Here’s my “Eternity for Men.”

I made my walls a quilt
of 60s album covers
recovered from my mother’s
days at Vanderbilt.
But riled allergens
set off the family’s asthma,
grounding the resurgence.
Cologne, ill-fated,
just made the miasma
worse when I sprayed it.

Too much, too far! Two covers led to three led to realizing I could cover every inch of my bedroom’s walls. Well, I found the limit. Got everyone’s attention. Goodbye, beautiful strange covers! Who knows who all I poached—Janis, Otis, Joe Cocker, The Everly Brothers, BB King... My short-lived mold of many colors.

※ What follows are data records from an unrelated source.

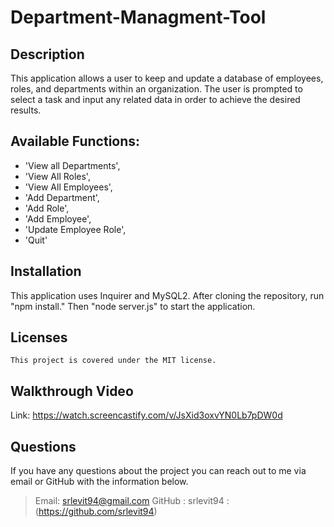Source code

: # Department-Managment-Tool

## Description

This application allows a user to keep and update a database of employees, roles, and departments within an organization. The user is prompted to select a task and input any related data in order to achieve the desired results.

## Available Functions:

- 'View all Departments',
- 'View All Roles',
- 'View All Employees',
- 'Add Department',
- 'Add Role',
- 'Add Employee',
- 'Update Employee Role',
- 'Quit'

## Installation 
This application uses Inquirer and MySQL2. After cloning the repository, run "npm install." Then "node server.js" to start the application. 

## Licenses
    This project is covered under the MIT license.

## Walkthrough Video
Link: https://watch.screencastify.com/v/JsXid3oxvYN0Lb7pDW0d

 ## Questions
  If you have any questions about the project you can reach out to me via email or GitHub with the information below. 
  >Email: srlevit94@gmail.com 
  >GitHub : srlevit94 : (https://github.com/srlevit94)



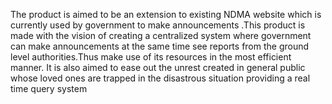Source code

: The product is aimed to be an extension to existing NDMA website which is currently used by government to make announcements .This product is made with the vision of creating a centralized system where government can make announcements at the same time see reports from the ground level authorities.Thus make use of its resources in the most efficient manner.
 It is also aimed to ease out the unrest created in general public whose loved ones are trapped in the disastrous situation providing a real time query system
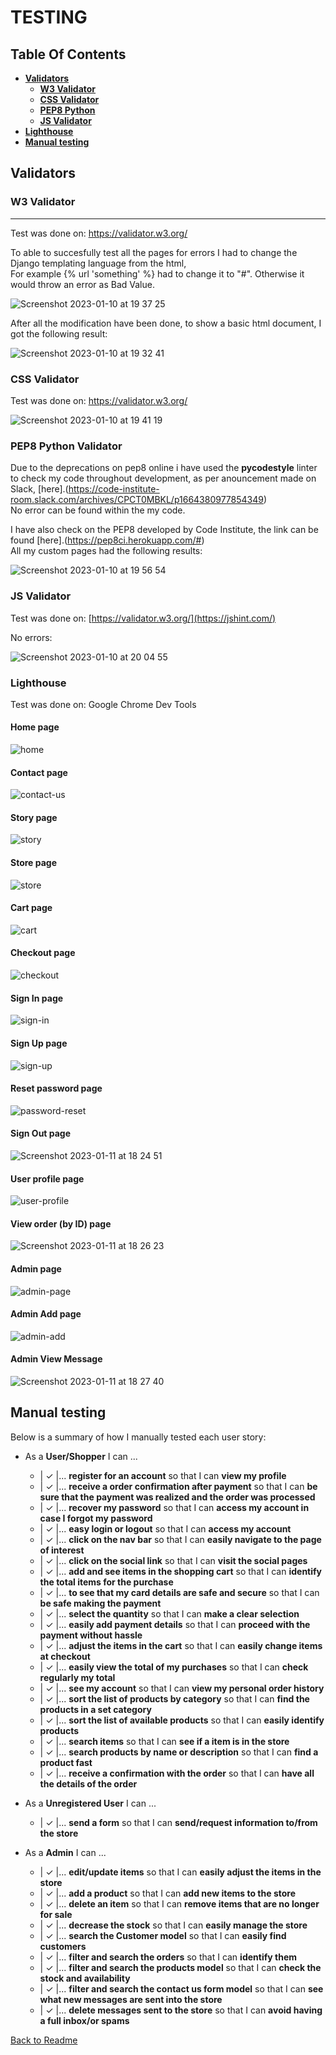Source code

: # **TESTING**

## **Table Of Contents**
* [**Validators**](#validators)
  * [**W3 Validator**](#w3-validator)
  * [**CSS Validator**](#css-validator)
  * [**PEP8 Python**](#pep8-python-validator)
  * [**JS Validator**](#js-validator)
* [**Lighthouse**](#lighthouse)
* [**Manual testing**](#manual-testing)


## **Validators**

### **W3 Validator**
------------

Test was done on: https://validator.w3.org/

To able to succesfully test all the pages for errors I had to change the Django templating language from the html,\
For example {% url 'something' %} had to change it to "#". Otherwise it would throw an error as Bad Value.

![Screenshot 2023-01-10 at 19 37 25](https://user-images.githubusercontent.com/91877102/211634559-1ce91656-d4a7-43ce-885d-759f973c0de6.png)

After all the modification have been done, to show a basic html document, I got the following result:

![Screenshot 2023-01-10 at 19 32 41](https://user-images.githubusercontent.com/91877102/211634626-5d0156fd-5124-442e-9ff0-eee9fe50c577.png)

### **CSS Validator**
Test was done on: https://validator.w3.org/

![Screenshot 2023-01-10 at 19 41 19](https://user-images.githubusercontent.com/91877102/211635165-9e41e65b-5d78-44d0-b8ff-0d6577dd9277.png)

### **PEP8 Python Validator**
Due to the deprecations on pep8 online i have used the **pycodestyle** linter to check my code throughout development,
as per anouncement made on Slack, [here].(https://code-institute-room.slack.com/archives/CPCT0MBKL/p1664380977854349) \
No error can be found within the my code.

I have also check on the PEP8 developed by Code Institute, the link can be found [here].(https://pep8ci.herokuapp.com/#) \
All my custom pages had the following results:

![Screenshot 2023-01-10 at 19 56 54](https://user-images.githubusercontent.com/91877102/211637903-1dc8e5c1-433d-4b64-aac9-aba8b20b4bfa.png)

### **JS Validator**

Test was done on: [https://validator.w3.org/](https://jshint.com/)

No errors:

![Screenshot 2023-01-10 at 20 04 55](https://user-images.githubusercontent.com/91877102/211639270-0eee795e-6eaa-4c0a-8a9c-2708cd1492f5.png)

### **Lighthouse**

Test was done on: Google Chrome Dev Tools

#### **Home page**

![home](https://user-images.githubusercontent.com/91877102/211873904-1434c323-b3fa-47fa-808b-b500eb2b0b3e.png)

#### **Contact page**

![contact-us](https://user-images.githubusercontent.com/91877102/211873933-a6c77401-5fbe-46ff-8a0a-4f4517ea3967.png)

#### **Story page**

![story](https://user-images.githubusercontent.com/91877102/211873954-34c39ee0-1fcd-4ba6-87cc-57d44e1092d5.png)

#### **Store page**

![store](https://user-images.githubusercontent.com/91877102/211873990-c7a5152d-95d5-4186-bce4-03cb719a65e4.png)

#### **Cart page**

![cart](https://user-images.githubusercontent.com/91877102/211874015-b90e3dcd-27c5-478a-b0bc-e2333146a7d1.png)

#### **Checkout page**

![checkout](https://user-images.githubusercontent.com/91877102/211874029-6e354688-5ecb-4eb1-8641-b81db3fbde17.png)

#### **Sign In page**

![sign-in](https://user-images.githubusercontent.com/91877102/211874049-4b390194-fffb-41b7-bccd-c3d3f969f67f.png)

#### **Sign Up page**

![sign-up](https://user-images.githubusercontent.com/91877102/211874079-c721dba0-43f9-4fc7-b639-01bb82855f64.png)

#### **Reset password page**

![password-reset](https://user-images.githubusercontent.com/91877102/211874121-8cc973e2-cbf3-45be-8add-3775d7a16736.png)

#### **Sign Out page**

![Screenshot 2023-01-11 at 18 24 51](https://user-images.githubusercontent.com/91877102/211874630-1c4f20bf-e413-4032-b6c7-5d230ff1f40f.png)

#### **User profile page**

![user-profile](https://user-images.githubusercontent.com/91877102/211874156-17f66b71-8599-4d09-8537-3c30d25b25a9.png)

#### **View order (by ID) page**

![Screenshot 2023-01-11 at 18 26 23](https://user-images.githubusercontent.com/91877102/211875000-73bd1227-f872-4ac1-9707-5d0220e56aab.png)

#### **Admin page**

![admin-page](https://user-images.githubusercontent.com/91877102/211874190-5597a6a0-815a-48cd-b885-a691736d5be0.png)

#### **Admin Add page**

![admin-add](https://user-images.githubusercontent.com/91877102/211874270-bd51fafc-0930-40fe-ad9d-fe674f49d05f.png)

#### **Admin View Message**

![Screenshot 2023-01-11 at 18 27 40](https://user-images.githubusercontent.com/91877102/211875932-1514ae62-1035-4aff-bcd6-b35c67770309.png)

## Manual testing
Below is a summary of how I manually tested each user story:
* As a **User/Shopper** I can ...
  * | &check; |... **register for an account** so that I can **view my profile**
  * | &check; |... **receive a order confirmation after payment** so that I can **be sure that the payment was realized and the order was processed**
  * | &check; |... **recover my password** so that I can **access my account in case I forgot my password**
  * | &check; |... **easy login or logout** so that I can **access my account**
  * | &check; |... **click on the nav bar** so that I can **easily navigate to the page of interest**
  * | &check; |... **click on the social link** so that I can **visit the social pages**
  * | &check; |... **add and see items in the shopping cart** so that I can **identify the total items for the purchase**
  * | &check; |... **to see that my card details are safe and secure** so that I can **be safe making the payment**
  * | &check; |... **select the quantity** so that I can **make a clear selection**
  * | &check; |... **easily add payment details** so that I can **proceed with the payment without hassle**
  * | &check; |... **adjust the items in the cart** so that I can **easily change items at checkout**
  * | &check; |... **easily view the total of my purchases** so that I can **check regularly my total**
  * | &check; |... **see my account** so that I can **view my personal order history**
  * | &check; |... **sort the list of products by category** so that I can **find the products in a set category**
  * | &check; |... **sort the list of available products** so that I can **easily identify products**
  * | &check; |... **search items** so that I can **see if a item is in the store**
  * | &check; |... **search products by name or description** so that I can **find a product fast**
  * | &check; |... **receive a confirmation with the order** so that I can **have all the details of the order**

* As a **Unregistered User** I can ...
  * | &check; |... **send a form** so that I can **send/request information to/from the store**

* As a **Admin** I can ...
  * | &check; |... **edit/update items** so that I can **easily adjust the items in the store**
  * | &check; |... **add a product** so that I can **add new items to the store**
  * | &check; |... **delete an item** so that I can **remove items that are no longer for sale**
  * | &check; |... **decrease the stock** so that I can **easily manage the store**
  * | &check; |... **search the Customer model** so that I can **easily find customers**
  * | &check; |... **filter and search the orders** so that I can **identify them**
  * | &check; |... **filter and search the products model** so that I can **check the stock and availability**
  * | &check; |... **filter and search the contact us form model** so that I can **see what new messages are sent into the store**
  * | &check; |... **delete messages sent to the store** so that I can **avoid having a full inbox/or spams**


[Back to Readme](README.md)

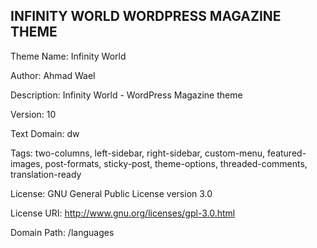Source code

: ## INFINITY WORLD WORDPRESS MAGAZINE THEME ##


Theme Name: Infinity World

Author: Ahmad Wael

Description: Infinity World - WordPress Magazine theme

Version: 10

Text Domain: dw

Tags: two-columns, left-sidebar, right-sidebar, custom-menu, featured-images, post-formats, sticky-post, theme-options, threaded-comments, translation-ready

License: GNU General Public License version 3.0

License URI: http://www.gnu.org/licenses/gpl-3.0.html

Domain Path: /languages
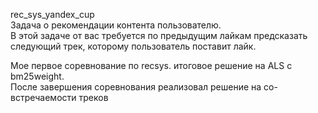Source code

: rec_sys_yandex_cup  
Задача о рекомендации контента пользователю.  
В этой задаче от вас требуется по предыдущим лайкам предсказать следующий трек, которому пользователь поставит лайк.

Мое первое соревнование по recsys. итоговое решение на ALS с bm25weight.  
После завершения соревнования реализовал решение на со-встречаемости треков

Oh, the burgeonings of taste! Where do they come from, how do they take? How we tend to forget those basements of dim incubation.

Naturally, growing up, I copied my older brother, who copied the kids he looked up to. Or rather, à la Harold Bloom’s The Anxiety of Influence, I copied and swerved: he liked Mötley Crüe, so I liked Poison...

I loved my parents’ music, what they listened to, in striking contrast, in their separate spheres: the ozone and crackle of Dad’s German-built stereo system running along the upstairs hall; downtown NPR classical in his brown hatchback; the benchseat love songs and hooks of Mom’s country and rock—at a late- 80s nadir of softness, to which my sweet-dreaming soul took like an almond to dark chocolate. My parents’ vinyl—how to say it?—artifacted their sensibilities. No surprise that I now love and study old stuff and make poems out of the family vault.

For at least a year when I was seven or eight I looked forward every night to listening to the “Top Eight at Eight” on a portable stereo in my parents’ bedroom. I remember the prospect of that line-up of radio rock ballads getting me through a school day’s drudgery— Corey Hart, Bryan Adams, INXS. I remember my shock when “Sweet Child O’ Mine” broke through, shrieking like air raid sirens...

But with puberty starting and home life eviscerated, I was done being Peter Cetera’s knight in shining armor, or Richard Marx’s faithful lover “right here waiting.” Over and over on my brother’s record player, until he caught me in the act and pounced, I dj-scratched Elton John’s “The Bitch is Back”: “...I can bitch, I can bitch cause I’m better than you...I’m a bitch, I’m a bitch...”

But even as I trashed, I sampled. Appropriately enough, I became obsessed with Nazareth’s “Love Hurts.” And if only for their name, I took many magic carpet rides with Steppenwolf. And “Dream Weaver”—Gary Wright’s purple eyeshadow and lifted, vaguely Wright Brothers scarf: “I believe you can get me through the ni-ight...”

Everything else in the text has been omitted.